Arts fun and helpful for processing the world plus it makes you think and should 'enrich your life aesthetically' whether its beautiful plein air oil painting of some nostalgic vista you've never visited or a flaming pile of trash accompanied by some semi nude (or nude) performance artist. But then comes along the idea of soft power, and like Bilbo Baggins with the ring those in power begin to wonder why they shouldn't keep a little bit of that for themselves.
And for themselves I mean co-opt 'art' to try mold the world into a place of their liking. Like the snarling little Bilbo's they are. After all it would have been more socially cohesive had Bilbo been allowed to keep the ring. Had Gandalf not convinced Frodo and pals to run it across Middle Earth disrupting all those communities along the way just to get a couple eagles to fly them up to the volcano anyway.
To quote our current fearless leader elect, Anthony Albanese quoted form news.com; Crumbling social cohesion ‘causes me a great deal of distress’,
So, just this week Adrian Collette, the CEO of Creative Australia since 2019, announced that Creative Australia will increasingly look to fund arts practices that foster “social cohesion” and “cultural understanding”.
“We will continue with our in-principle commitment to the freedom of creative expression. We are not able to adjudicate on matters of personal opinions that are expressed but I think more than ever … we need to invest in creative practice that fosters and develops social cohesion in our country, because I think it is very directly being challenged in the circumstances (in which) we find ourselves.” said Adrian Collette.
Creative Australia, formerly Australia Council, isn't afraid of a little shooting itself in the foot style controversy as it tries to curry the favorable eyes of various Sauron's. From successive governments to the Murdoch Presses and various conservative philanthropic bodies and individuals. An endless hot coal dance that even seemingly the least funded of artists can navigate with more integrity and consistency than Creative Australia.
Not to bang on about it, but 'social cohesion' was used as a reason for unceremoniously revoking the selection of artist Khaled Sabsabi and curator Michael Dagostino to represent Australia at the Australia Pavilion at the 2026 Venice Biennale.

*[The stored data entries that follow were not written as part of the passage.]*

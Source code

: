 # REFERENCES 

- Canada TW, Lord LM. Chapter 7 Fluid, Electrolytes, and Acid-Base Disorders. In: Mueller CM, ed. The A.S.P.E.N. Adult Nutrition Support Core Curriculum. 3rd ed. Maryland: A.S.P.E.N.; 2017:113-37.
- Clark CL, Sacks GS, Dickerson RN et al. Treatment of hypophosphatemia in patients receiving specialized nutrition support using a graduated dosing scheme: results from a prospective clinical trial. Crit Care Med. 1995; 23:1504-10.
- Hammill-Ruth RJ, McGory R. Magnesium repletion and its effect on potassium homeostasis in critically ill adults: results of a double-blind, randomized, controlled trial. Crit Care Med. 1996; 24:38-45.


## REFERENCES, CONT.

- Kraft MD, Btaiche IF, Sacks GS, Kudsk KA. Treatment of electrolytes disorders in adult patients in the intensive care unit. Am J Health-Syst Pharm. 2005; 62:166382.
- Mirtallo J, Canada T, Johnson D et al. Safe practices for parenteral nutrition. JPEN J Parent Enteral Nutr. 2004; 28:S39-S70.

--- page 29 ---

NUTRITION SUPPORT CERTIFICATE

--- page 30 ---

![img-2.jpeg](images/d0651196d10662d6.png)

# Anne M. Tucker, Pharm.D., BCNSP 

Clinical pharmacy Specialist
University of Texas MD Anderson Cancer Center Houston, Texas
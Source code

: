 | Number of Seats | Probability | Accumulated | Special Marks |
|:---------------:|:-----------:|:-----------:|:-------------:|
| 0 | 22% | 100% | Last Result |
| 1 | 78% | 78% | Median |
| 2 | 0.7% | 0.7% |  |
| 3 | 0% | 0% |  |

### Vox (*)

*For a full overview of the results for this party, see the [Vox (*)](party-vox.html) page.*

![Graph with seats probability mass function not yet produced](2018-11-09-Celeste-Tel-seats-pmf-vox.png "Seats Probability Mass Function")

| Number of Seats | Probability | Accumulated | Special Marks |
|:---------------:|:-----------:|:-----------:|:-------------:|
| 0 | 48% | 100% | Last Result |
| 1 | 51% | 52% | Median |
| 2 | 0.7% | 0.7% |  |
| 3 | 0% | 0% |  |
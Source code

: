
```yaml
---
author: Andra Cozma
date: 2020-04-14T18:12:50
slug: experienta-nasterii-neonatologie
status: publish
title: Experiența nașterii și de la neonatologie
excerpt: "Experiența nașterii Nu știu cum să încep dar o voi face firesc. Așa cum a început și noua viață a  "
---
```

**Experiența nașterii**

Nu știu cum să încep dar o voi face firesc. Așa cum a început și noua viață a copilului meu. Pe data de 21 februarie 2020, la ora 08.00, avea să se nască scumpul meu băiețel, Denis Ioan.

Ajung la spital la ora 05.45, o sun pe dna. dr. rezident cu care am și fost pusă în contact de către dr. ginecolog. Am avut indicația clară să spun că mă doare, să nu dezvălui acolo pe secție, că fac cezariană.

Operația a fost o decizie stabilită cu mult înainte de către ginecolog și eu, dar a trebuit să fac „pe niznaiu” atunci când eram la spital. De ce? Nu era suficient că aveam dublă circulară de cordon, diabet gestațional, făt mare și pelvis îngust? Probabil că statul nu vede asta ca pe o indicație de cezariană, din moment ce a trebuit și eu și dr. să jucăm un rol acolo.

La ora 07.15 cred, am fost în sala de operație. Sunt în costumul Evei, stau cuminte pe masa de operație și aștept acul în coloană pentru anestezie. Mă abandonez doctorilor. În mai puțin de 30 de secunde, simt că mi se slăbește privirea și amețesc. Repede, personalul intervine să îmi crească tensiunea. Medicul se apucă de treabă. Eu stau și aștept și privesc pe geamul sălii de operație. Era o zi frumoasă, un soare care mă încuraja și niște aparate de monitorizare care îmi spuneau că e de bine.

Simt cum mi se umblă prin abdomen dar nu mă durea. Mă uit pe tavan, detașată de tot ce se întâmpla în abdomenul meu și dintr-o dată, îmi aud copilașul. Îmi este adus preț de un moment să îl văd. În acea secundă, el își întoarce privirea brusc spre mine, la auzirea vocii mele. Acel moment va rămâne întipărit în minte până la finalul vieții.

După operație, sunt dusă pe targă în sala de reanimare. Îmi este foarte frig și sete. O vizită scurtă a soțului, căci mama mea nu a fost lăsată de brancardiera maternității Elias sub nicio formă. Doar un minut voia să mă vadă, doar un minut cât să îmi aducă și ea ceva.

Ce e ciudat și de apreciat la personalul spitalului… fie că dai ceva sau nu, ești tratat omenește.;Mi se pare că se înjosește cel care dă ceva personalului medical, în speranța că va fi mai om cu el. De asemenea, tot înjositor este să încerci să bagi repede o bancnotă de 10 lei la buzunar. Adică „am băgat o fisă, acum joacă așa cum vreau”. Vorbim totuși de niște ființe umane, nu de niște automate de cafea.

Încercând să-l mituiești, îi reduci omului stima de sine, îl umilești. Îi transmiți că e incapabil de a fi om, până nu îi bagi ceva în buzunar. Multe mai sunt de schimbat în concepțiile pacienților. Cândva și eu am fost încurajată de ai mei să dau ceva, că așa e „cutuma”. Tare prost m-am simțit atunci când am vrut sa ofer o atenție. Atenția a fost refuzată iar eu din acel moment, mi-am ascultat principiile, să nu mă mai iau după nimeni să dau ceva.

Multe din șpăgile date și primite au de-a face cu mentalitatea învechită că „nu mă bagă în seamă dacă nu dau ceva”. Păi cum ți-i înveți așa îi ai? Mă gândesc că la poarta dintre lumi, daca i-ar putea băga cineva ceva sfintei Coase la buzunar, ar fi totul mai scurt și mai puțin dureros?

Who after a massive campaign and pushback by artists was reinstated to the selection and is now currently showing not one but two works at the 2026 Venice Biennale, exhibiting at both the main exhibition and the Australia Pavilion, which is a first for an Australian artist.
I banged on about Sabsabi and Creative Australia's Trump style taco-ing because if social cohesion was used as the pretext for Sabsabi's removal from Venice, what does it now mean when social cohesion becomes the direction of unofficial Federal arts and culture policy?
In March 2025, arts think tank and lobbyist group A New Approach (ANA) released a paper titled 'Rebuilding social cohesion through culture and creativity'. Just weeks after social cohesion was used as the reason for Sabsabi's dismissal. Kate Fielding, CEO of ANA said in the paper the below;
"there is untapped potential in cultural and creative engagement to reconnect communities and rebuild belonging and trust, including within the cultural and creative sector itself."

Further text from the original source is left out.